Writing images to disk

When writeImages: true is set, each image found in the document is saved as an individual file. The path to each image is embedded in the Markdown output:
![image](assets/images/document.pdf-0-1.png)
By default, images are written to the process working directory. Use imagePath to specify a different output directory:
string mdText = PdfExtractor.ToMarkdown(
    "document.pdf",
    writeImages: true,
    imagePath:   "assets/images/"
);
Unlike the Python library, PDF4LLM for .NET does not create the output directory automatically. Create it before calling ToMarkdown() or you will get a DirectoryNotFoundException:
Directory.CreateDirectory("assets/images/");

Image format

Use the imageFormat parameter to control the file format of extracted images. Pass the format as a lowercase file extension string:
string mdText = PdfExtractor.ToMarkdown(
    "document.pdf",
    writeImages:  true,
    imagePath:    "assets/images/",
    imageFormat:  "jpg"
);
FormatBest forNotes
"png"Diagrams, screenshots, chartsLossless. Larger file size. Default.
"jpg"Photographs, scanned pagesLossy. Smaller file size.
"webp"Web deliveryGood compression, broad browser support.
"tiff"Archival, OCR pre-processingLossless. Large file size.
"bmp"Maximum compatibilityUncompressed. Very large file size.
"pnm"OCR pre-processing pipelinesPortable bitmap format.
Use "png" when image fidelity matters — for example, when extracting charts, diagrams, or figures that contain readable text.
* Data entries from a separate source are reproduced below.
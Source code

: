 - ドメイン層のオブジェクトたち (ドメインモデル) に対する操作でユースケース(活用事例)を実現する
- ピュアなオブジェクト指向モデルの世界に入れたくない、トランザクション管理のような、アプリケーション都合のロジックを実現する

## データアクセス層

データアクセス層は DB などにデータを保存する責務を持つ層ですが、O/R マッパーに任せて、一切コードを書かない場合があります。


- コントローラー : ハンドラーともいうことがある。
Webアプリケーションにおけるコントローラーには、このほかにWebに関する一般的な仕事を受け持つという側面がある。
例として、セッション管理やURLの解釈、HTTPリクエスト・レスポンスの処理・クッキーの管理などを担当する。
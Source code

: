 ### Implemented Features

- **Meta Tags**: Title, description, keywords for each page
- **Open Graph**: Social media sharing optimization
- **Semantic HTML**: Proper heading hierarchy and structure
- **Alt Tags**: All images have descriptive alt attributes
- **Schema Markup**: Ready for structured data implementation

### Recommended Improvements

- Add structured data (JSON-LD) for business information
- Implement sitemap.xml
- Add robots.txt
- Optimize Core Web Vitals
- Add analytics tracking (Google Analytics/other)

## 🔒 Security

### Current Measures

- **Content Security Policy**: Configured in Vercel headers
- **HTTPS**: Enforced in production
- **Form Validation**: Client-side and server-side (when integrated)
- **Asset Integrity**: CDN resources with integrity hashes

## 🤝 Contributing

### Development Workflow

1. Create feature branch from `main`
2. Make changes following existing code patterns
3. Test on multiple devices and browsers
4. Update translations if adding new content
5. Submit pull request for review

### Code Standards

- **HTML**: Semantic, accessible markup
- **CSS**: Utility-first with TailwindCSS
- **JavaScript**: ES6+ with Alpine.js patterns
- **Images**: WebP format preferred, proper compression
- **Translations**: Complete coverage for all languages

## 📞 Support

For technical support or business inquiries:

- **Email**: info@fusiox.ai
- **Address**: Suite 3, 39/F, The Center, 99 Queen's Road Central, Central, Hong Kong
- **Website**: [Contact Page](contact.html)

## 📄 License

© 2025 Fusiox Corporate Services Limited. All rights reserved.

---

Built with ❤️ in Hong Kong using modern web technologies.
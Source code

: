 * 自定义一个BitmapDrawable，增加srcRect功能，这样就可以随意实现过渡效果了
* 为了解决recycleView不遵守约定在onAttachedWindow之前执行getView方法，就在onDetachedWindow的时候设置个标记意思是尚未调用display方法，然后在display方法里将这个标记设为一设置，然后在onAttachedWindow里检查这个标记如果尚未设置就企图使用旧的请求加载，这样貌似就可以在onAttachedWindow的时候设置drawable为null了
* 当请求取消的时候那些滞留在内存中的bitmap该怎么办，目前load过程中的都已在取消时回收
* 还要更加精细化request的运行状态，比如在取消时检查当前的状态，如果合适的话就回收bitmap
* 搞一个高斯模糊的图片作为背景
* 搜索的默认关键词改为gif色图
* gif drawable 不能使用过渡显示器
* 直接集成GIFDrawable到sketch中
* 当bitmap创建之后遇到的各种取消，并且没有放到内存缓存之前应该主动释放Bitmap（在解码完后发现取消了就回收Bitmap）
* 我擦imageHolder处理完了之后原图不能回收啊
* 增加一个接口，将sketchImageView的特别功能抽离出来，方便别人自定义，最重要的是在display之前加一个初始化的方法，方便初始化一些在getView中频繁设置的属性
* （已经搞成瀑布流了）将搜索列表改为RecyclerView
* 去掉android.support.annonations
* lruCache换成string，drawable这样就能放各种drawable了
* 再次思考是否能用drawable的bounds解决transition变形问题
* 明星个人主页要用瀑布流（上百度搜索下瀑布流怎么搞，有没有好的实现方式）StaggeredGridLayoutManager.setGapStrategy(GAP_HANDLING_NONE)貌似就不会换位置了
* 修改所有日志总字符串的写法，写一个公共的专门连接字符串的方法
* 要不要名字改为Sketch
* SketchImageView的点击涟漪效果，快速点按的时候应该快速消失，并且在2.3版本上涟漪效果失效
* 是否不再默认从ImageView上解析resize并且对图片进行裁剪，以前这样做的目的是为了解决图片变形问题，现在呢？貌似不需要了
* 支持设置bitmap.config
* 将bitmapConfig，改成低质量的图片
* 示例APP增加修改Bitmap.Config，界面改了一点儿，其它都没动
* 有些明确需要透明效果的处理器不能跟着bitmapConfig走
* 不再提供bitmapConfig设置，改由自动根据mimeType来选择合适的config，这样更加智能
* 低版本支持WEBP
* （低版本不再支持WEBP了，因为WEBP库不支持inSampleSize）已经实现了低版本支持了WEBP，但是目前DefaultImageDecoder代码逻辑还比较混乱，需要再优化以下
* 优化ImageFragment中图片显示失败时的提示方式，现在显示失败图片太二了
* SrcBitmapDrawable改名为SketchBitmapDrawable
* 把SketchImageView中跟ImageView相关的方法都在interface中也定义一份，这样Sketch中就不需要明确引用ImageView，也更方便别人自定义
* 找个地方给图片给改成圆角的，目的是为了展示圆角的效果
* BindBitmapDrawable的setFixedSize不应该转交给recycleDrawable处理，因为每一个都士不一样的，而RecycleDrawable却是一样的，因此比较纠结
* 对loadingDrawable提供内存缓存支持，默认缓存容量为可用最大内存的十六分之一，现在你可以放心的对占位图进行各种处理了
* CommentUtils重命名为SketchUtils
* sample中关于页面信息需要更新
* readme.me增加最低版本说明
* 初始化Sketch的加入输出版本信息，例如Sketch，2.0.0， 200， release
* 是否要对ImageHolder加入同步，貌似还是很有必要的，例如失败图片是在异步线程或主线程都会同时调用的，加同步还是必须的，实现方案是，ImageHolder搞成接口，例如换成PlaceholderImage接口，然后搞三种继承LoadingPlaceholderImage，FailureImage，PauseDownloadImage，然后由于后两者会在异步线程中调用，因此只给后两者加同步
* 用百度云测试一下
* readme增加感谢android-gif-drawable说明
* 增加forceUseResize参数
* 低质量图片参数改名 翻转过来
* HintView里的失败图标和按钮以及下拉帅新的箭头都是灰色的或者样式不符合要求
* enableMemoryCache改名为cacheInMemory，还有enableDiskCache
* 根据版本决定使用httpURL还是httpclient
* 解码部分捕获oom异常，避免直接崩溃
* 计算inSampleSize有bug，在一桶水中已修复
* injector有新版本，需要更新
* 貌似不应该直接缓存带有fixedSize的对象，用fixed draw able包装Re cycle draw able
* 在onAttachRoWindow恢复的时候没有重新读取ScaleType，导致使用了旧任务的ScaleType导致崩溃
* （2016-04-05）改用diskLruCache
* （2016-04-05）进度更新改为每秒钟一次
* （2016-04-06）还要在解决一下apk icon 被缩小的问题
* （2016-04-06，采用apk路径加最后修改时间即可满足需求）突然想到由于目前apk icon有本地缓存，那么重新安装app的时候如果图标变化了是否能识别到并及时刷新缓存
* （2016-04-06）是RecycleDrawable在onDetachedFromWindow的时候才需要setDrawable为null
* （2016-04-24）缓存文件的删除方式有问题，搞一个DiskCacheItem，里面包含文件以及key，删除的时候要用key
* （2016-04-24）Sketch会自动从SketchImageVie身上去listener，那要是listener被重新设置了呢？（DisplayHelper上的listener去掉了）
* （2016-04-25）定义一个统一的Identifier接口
Use "jpg" for photographic content where file size is a concern.

Embedded vs. file images

File images (write to disk)

When using ToMarkdown() with writeImages: true, images are saved to disk and referenced by path in the Markdown output:
string mdText = PdfExtractor.ToMarkdown(
    "document.pdf",
    writeImages:  true,
    imagePath:    "assets/",
    imageFormat:  "png"
);
The Markdown output will contain image references like:
Some preceding text.

![image](assets/document.pdf-0-1.png)

Some following text.

Embedded images (inline Base64)

Set embedImages: true to encode images as Base64 data URIs and embed them directly in the Markdown — no files are written to disk:
string mdText = PdfExtractor.ToMarkdown("document.pdf", embedImages: true);
The Markdown output will contain inline data URIs:
Some preceding text.

![image](data:image/png;base64,iVBORw0KGgoAAAANSUhEUgAA...)

Some following text.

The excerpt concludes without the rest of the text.